■ Work order ■
Could you return each line of the material that has "around" in it?
:: Information shown
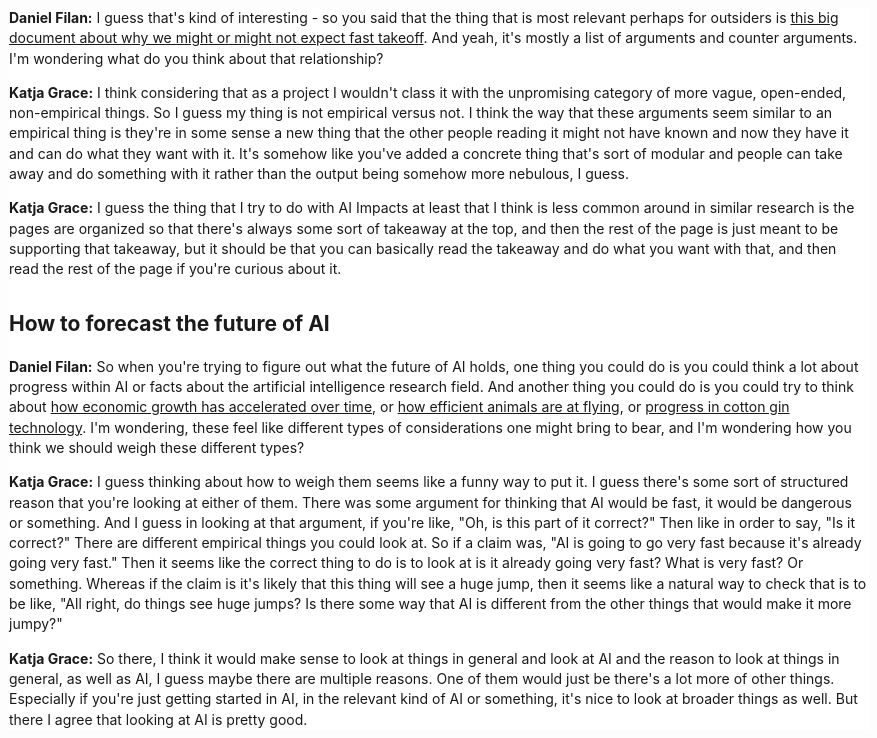 **Daniel Filan:**
I guess that's kind of interesting - so you said that the thing that is most relevant perhaps for outsiders is [this big document about why we might or might not expect fast takeoff](https://aiimpacts.org/likelihood-of-discontinuous-progress-around-the-development-of-agi/). And yeah, it's mostly a list of arguments and counter arguments. I'm wondering what do you think about that relationship?

**Katja Grace:**
I think considering that as a project I wouldn't class it with the unpromising category of more vague, open-ended, non-empirical things. So I guess my thing is not empirical versus not. I think the way that these arguments seem similar to an empirical thing is they're in some sense a new thing that the other people reading it might not have known and now they have it and can do what they want with it. It's somehow like you've added a concrete thing that's sort of modular and people can take away and do something with it rather than the output being somehow more nebulous, I guess.

**Katja Grace:**
I guess the thing that I try to do with AI Impacts at least that I think is less common around in similar research is the pages are organized so that there's always some sort of takeaway at the top, and then the rest of the page is just meant to be supporting that takeaway, but it should be that you can basically read the takeaway and do what you want with that, and then read the rest of the page if you're curious about it.

## How to forecast the future of AI <a name="forecasting-ai"></a>

**Daniel Filan:**
So when you're trying to figure out what the future of AI holds, one thing you could do is you could think a lot about progress within AI or facts about the artificial intelligence research field. And another thing you could do is you could try to think about [how economic growth has accelerated over time](https://aiimpacts.org/precedents-for-economic-n-year-doubling-before-4n-year-doubling/), or [how efficient animals are at flying](https://aiimpacts.org/are-human-engineered-flight-designs-better-or-worse-than-natural-ones/), or [progress in cotton gin technology](https://aiimpacts.org/effect-of-eli-whitneys-cotton-gin-on-historic-trends-in-cotton-ginning/). I'm wondering, these feel like different types of considerations one might bring to bear, and I'm wondering how you think we should weigh these different types?

**Katja Grace:**
I guess thinking about how to weigh them seems like a funny way to put it. I guess there's some sort of structured reason that you're looking at either of them. There was some argument for thinking that AI would be fast, it would be dangerous or something. And I guess in looking at that argument, if you're like, "Oh, is this part of it correct?" Then like in order to say, "Is it correct?" There are different empirical things you could look at. So if a claim was, "AI is going to go very fast because it's already going very fast." Then it seems like the correct thing to do is to look at is it already going very fast? What is very fast? Or something. Whereas if the claim is it's likely that this thing will see a huge jump, then it seems like a natural way to check that is to be like, "All right, do things see huge jumps? Is there some way that AI is different from the other things that would make it more jumpy?"

**Katja Grace:**
So there, I think it would make sense to look at things in general and look at AI and the reason to look at things in general, as well as AI, I guess maybe there are multiple reasons. One of them would just be there's a lot more of other things. Especially if you're just getting started in AI, in the relevant kind of AI or something, it's nice to look at broader things as well. But there I agree that looking at AI is pretty good.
::::
■ Task response ■
I guess that's kind of interesting - so you said that the thing that is most relevant perhaps for outsiders is [this big document about why we might or might not expect fast takeoff](https://aiimpacts.org/likelihood-of-discontinuous-progress-around-the-development-of-agi/). And yeah, it's mostly a list of arguments and counter arguments. I'm wondering what do you think about that relationship?
I guess the thing that I try to do with AI Impacts at least that I think is less common around in similar research is the pages are organized so that there's always some sort of takeaway at the top, and then the rest of the page is just meant to be supporting that takeaway, but it should be that you can basically read the takeaway and do what you want with that, and then read the rest of the page if you're curious about it.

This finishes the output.